(Stored items)
================================

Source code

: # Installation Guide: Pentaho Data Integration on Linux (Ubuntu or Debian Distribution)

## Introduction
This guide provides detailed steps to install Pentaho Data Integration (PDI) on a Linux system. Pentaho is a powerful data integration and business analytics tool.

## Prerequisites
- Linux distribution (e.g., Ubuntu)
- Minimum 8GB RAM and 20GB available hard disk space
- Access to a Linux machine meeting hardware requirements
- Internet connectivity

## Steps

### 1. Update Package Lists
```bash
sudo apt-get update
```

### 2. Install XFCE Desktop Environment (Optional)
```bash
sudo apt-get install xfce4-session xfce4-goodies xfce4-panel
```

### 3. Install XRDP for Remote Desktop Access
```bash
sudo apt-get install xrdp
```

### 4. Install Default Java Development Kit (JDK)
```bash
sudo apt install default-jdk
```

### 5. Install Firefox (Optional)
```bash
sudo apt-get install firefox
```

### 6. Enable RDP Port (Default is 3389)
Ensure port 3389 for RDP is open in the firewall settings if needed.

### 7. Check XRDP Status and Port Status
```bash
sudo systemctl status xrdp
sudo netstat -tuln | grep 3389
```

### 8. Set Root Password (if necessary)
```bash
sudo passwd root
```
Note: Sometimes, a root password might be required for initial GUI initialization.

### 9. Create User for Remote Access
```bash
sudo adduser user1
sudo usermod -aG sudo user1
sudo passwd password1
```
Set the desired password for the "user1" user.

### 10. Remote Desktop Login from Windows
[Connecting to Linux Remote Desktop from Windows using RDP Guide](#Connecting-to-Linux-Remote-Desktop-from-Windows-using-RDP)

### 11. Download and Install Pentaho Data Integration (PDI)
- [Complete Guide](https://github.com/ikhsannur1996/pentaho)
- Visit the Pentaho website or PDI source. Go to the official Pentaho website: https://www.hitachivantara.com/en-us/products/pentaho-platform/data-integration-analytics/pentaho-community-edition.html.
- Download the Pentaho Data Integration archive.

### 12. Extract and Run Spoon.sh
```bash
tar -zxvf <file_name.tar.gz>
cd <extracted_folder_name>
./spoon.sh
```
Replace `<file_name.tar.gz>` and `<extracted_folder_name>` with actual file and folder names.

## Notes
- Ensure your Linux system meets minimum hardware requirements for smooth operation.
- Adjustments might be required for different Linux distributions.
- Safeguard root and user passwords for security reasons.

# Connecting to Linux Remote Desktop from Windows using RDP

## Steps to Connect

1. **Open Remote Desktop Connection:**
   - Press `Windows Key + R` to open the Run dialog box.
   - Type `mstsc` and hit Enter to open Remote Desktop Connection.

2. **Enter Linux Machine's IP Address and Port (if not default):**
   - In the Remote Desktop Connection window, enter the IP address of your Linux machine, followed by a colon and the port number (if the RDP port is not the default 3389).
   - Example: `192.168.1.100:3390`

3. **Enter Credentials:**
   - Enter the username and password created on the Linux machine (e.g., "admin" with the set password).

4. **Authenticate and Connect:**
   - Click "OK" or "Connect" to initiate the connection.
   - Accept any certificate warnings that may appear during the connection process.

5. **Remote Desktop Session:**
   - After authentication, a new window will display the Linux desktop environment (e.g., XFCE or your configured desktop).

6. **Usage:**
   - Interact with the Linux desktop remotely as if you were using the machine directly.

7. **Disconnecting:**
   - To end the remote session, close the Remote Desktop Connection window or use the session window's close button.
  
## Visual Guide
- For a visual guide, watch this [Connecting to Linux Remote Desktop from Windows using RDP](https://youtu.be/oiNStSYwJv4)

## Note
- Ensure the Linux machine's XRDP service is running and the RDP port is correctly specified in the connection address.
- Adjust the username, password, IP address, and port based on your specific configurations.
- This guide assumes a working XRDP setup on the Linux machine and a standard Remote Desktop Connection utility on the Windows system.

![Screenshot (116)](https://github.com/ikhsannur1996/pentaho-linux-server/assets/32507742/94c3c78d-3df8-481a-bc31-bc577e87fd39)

================================

Work to complete:
From the first line of the records above to the line that contains "## Introduction", quote each line exactly.

Result of this task:
Source code

: # Installation Guide: Pentaho Data Integration on Linux (Ubuntu or Debian Distribution)

## Introduction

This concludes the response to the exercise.